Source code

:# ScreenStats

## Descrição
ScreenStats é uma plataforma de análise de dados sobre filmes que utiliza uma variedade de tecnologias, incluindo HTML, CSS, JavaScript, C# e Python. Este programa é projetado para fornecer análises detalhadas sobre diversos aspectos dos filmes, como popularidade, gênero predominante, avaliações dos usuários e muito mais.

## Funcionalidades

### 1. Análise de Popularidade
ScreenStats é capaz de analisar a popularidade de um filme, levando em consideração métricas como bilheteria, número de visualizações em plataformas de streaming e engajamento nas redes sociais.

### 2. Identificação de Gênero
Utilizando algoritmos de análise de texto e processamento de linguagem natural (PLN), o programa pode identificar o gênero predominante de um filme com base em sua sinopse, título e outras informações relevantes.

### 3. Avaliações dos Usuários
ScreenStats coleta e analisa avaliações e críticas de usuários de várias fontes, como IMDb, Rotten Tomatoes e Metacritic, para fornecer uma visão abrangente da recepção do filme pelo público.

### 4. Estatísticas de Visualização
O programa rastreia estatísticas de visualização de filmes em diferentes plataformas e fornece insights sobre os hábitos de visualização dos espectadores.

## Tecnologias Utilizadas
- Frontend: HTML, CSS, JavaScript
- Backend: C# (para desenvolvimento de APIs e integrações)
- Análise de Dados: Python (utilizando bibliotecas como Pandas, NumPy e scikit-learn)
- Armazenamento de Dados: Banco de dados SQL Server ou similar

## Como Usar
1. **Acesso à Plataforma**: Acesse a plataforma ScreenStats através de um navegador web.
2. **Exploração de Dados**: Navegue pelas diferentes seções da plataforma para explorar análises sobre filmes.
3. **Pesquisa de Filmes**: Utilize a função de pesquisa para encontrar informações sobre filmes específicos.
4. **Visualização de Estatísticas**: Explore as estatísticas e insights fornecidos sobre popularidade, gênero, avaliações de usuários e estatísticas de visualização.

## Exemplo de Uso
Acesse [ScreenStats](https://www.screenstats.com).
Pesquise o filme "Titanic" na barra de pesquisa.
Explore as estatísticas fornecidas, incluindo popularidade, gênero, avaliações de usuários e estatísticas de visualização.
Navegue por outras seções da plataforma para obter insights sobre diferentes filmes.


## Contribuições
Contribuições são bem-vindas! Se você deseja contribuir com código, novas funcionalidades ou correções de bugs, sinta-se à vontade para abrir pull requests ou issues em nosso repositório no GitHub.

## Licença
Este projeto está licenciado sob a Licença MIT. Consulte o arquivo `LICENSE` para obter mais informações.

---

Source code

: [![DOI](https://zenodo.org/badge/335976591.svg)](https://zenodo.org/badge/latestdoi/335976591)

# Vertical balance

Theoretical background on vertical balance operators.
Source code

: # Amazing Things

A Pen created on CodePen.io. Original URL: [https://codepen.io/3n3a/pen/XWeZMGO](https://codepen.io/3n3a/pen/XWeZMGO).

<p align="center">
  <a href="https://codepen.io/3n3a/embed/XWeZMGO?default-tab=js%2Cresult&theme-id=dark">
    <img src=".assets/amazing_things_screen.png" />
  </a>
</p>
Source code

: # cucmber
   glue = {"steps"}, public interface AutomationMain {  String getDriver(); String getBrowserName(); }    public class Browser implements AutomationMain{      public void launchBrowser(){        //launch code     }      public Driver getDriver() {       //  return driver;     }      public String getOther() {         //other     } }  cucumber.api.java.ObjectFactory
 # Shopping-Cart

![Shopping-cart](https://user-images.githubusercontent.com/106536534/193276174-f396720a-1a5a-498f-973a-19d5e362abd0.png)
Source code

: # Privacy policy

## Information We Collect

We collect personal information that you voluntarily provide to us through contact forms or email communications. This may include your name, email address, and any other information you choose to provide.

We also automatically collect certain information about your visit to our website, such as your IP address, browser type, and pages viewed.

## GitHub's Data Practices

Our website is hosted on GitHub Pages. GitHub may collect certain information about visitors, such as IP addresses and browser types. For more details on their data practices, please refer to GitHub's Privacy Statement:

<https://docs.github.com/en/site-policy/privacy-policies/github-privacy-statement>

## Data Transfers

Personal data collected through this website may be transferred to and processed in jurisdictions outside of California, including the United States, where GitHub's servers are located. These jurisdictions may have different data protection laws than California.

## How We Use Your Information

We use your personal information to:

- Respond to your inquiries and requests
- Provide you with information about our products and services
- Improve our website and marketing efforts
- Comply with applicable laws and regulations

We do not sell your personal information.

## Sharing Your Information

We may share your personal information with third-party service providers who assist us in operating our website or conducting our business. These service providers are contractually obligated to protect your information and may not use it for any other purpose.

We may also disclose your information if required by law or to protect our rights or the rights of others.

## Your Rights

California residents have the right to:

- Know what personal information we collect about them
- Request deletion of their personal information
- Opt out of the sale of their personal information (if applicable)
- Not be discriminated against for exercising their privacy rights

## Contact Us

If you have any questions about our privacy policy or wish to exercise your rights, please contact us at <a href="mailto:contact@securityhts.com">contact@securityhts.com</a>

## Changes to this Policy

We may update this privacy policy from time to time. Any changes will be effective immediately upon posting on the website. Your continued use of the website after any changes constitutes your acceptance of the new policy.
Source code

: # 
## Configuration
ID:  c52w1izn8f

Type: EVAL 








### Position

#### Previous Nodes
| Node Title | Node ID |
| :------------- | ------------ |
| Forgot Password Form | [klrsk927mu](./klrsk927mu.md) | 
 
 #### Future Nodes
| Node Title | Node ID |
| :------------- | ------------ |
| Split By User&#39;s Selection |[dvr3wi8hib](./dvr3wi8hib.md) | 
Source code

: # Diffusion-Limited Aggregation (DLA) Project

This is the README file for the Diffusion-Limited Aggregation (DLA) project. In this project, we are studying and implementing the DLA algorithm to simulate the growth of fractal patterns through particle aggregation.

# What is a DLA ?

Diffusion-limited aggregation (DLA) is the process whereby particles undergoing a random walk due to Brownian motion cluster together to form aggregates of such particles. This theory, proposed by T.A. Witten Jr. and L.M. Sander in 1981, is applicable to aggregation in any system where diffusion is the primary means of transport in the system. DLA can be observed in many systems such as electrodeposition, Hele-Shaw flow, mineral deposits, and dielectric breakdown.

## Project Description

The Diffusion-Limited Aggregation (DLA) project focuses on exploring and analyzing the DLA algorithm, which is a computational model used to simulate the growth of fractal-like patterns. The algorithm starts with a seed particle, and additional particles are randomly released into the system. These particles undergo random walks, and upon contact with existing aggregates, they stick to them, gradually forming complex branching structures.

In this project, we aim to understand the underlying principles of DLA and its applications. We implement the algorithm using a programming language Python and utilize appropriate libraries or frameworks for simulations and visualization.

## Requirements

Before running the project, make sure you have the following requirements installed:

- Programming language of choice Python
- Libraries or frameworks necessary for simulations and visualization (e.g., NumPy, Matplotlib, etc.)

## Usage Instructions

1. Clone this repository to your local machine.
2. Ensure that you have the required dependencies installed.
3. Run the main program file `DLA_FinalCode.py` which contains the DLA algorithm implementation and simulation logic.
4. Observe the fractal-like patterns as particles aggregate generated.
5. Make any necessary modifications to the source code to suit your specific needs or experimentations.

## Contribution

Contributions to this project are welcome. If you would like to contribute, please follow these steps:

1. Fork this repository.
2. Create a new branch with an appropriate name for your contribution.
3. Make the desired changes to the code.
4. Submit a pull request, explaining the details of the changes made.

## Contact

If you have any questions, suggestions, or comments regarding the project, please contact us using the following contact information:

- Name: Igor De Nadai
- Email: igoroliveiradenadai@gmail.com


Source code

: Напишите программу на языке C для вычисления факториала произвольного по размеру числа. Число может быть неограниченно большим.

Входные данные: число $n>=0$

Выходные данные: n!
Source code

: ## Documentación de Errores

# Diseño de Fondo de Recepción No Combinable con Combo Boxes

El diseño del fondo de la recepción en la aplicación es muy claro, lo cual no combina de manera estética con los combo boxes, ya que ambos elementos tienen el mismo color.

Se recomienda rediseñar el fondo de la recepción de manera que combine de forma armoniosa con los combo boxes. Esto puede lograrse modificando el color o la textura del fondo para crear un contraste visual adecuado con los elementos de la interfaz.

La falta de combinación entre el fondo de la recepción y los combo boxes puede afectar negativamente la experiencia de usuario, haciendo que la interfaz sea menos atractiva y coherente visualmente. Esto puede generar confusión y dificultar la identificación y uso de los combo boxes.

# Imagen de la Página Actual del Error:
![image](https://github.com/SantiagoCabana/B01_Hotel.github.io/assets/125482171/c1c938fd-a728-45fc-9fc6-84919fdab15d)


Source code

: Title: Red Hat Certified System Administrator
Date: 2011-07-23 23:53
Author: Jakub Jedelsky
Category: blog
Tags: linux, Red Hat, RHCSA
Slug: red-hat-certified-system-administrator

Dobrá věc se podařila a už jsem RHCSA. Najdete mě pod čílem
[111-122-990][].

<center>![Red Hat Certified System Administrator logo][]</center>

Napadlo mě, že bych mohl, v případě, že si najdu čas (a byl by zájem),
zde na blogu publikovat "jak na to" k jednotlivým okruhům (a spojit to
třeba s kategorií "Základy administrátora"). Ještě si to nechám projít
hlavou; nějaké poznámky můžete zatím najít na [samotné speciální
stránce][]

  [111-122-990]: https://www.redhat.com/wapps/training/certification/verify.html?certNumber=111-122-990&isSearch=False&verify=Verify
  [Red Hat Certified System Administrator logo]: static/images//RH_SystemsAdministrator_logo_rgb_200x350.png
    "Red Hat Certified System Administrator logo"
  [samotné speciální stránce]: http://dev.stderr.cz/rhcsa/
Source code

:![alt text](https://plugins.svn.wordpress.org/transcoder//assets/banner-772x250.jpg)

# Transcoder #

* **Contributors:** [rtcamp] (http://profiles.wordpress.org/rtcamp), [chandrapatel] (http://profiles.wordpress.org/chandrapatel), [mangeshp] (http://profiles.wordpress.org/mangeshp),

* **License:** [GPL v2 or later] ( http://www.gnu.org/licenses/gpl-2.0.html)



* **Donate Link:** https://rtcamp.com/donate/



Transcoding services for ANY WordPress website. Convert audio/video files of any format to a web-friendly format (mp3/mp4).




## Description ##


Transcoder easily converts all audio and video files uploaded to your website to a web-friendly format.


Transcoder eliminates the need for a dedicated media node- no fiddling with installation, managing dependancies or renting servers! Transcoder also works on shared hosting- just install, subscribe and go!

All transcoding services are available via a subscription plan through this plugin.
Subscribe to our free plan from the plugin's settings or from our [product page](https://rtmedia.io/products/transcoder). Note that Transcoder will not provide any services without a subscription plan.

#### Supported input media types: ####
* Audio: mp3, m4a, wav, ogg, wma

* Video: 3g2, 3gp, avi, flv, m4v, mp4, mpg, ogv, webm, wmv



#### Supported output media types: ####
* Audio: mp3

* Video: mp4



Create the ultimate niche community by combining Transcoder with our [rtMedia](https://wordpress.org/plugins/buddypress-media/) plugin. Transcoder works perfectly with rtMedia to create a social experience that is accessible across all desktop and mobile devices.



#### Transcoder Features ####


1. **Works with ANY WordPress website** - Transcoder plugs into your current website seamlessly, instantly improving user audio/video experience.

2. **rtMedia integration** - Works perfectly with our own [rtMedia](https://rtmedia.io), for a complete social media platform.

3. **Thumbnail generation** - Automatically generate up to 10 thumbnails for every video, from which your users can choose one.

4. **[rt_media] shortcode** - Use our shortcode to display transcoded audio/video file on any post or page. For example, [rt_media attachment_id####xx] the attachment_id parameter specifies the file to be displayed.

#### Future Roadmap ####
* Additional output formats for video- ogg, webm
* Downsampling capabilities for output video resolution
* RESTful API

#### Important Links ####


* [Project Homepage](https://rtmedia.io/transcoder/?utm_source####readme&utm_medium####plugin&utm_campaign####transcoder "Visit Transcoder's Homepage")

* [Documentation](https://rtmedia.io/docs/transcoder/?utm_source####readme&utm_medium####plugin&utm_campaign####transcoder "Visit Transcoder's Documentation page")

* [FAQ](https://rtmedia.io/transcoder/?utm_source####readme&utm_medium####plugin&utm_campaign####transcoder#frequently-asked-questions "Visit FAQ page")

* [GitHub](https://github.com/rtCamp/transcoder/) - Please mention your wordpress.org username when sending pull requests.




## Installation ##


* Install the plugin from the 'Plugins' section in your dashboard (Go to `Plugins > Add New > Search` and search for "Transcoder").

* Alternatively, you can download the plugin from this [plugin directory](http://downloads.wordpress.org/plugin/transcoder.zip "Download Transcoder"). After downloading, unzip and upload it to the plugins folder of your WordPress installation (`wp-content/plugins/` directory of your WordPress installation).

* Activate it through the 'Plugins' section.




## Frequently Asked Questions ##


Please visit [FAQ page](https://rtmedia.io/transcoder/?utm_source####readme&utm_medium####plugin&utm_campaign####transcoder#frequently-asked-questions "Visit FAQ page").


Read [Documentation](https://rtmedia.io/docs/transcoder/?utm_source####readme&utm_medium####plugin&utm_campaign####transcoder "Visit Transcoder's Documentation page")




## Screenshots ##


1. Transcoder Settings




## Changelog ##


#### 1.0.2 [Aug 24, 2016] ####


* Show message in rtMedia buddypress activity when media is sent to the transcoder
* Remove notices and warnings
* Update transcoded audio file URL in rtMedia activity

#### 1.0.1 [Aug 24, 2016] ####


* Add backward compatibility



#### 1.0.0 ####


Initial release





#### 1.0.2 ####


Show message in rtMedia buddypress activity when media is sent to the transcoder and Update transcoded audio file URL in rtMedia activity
☆ ☆ ☆ ☆
#### What to produce
Above are the records; print exactly the lines from the line with "3. Run the main" to the line with "4. Observe the", including both, and nothing else.

#### Reply
3. Run the main program file `DLA_FinalCode.py` which contains the DLA algorithm implementation and simulation logic.
4. Observe the fractal-like patterns as particles aggregate generated.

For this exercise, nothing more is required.